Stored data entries

*** Block opens ***

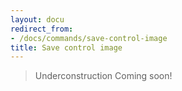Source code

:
 ```yaml
---
layout: docu
redirect_from:
- /docs/commands/save-control-image
title: Save control image
---
```


> Underconstruction Coming soon!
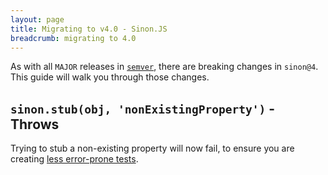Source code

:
 ```yaml
---
layout: page
title: Migrating to v4.0 - Sinon.JS
breadcrumb: migrating to 4.0
---
```


As with all `MAJOR` releases in [`semver`](http://semver.org/), there are breaking changes in `sinon@4`.
This guide will walk you through those changes.

## `sinon.stub(obj, 'nonExistingProperty')` - Throws

Trying to stub a non-existing property will now fail, to ensure you are creating
[less error-prone tests](https://github.com/sinonjs/sinon/pull/1557).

*** Block closes ***

WHAT NEEDS TO BE DONE: Read through the entries and copy every line that includes "title".

RESPONSE TO THIS EXERCISE:
title: Save control image
title: Migrating to v4.0 - Sinon.JS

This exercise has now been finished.